Teheran actually tops the “Similarity Scores” on Quintana’s Baseball-Reference page, a top-10 list that also includes Dallas Keuchel, Chris Archer, Marco Estrada and Yu Darvish.

“We’re completely different pitchers,” Lester said. “I think people want to compare because we’re left-handed. I don’t like putting two people together. We’re all different. We all go about things a different way. I know he’s a very solid, good pitcher and has been doing it for a while.

“The thing I respect, obviously, is his ability to take the ball every five days. He pitches 200 innings and goes about his business the right way. As far as the other stuff on the field, I don’t like pigeonholing people.”

Lester is five years older than Quintana, who at 28 already has four consecutive seasons with 32 or 33 starts on his resume (while playing for White Sox teams that averaged almost 90 losses a year). Between 2013 and 2016, Lester (18.3) and Quintana (18.1) rank sixth and seventh in terms of pitcher WAR on the FanGraphs database, trailing only Clayton Kershaw, Max Scherzer, Chris Sale, David Price and Corey Kluber.

The history of nine-figure megadeals for pitchers shows Lester should crash at some point. But there are also reasons to believe that Quintana could rise while pitching in the National League with a Gold Glove-level defense behind him and Bryzzo Souvenir Co. generating more offense.
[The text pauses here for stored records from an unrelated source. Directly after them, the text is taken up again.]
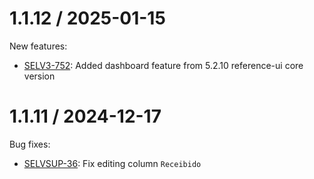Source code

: 1.1.12 / 2025-01-15
==================

New features:
* [SELV3-752](https://openlmis.atlassian.net/browse/SELV3-752): Added dashboard feature from 5.2.10 reference-ui core version

1.1.11 / 2024-12-17
==================

Bug fixes:
* [SELVSUP-36](https://openlmis.atlassian.net/browse/SELVSUP-36): Fix editing column `Receibido`

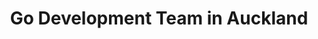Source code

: ---
title: Go Development Team in Auckland
permalink: /landings/locations/auckland/developer/go
technology: Go
location: Auckland
---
First impression: Quintana looked extremely comfortable in a pennant race, putting up seven scoreless innings, 12 strikeouts and zero walks in his Cubs debut. The Cubs believe they’ve found the one-two punch that can get them back to October, year after year. Left unsaid: Your move, Brewers.

“Well, Jon is the best left-hander in the league,” Quintana said, “and now he’s my teammate, so that’s an honor for me. I’m real excited. I can’t wait to work with him and learn with him and help this team (show) what we can do.”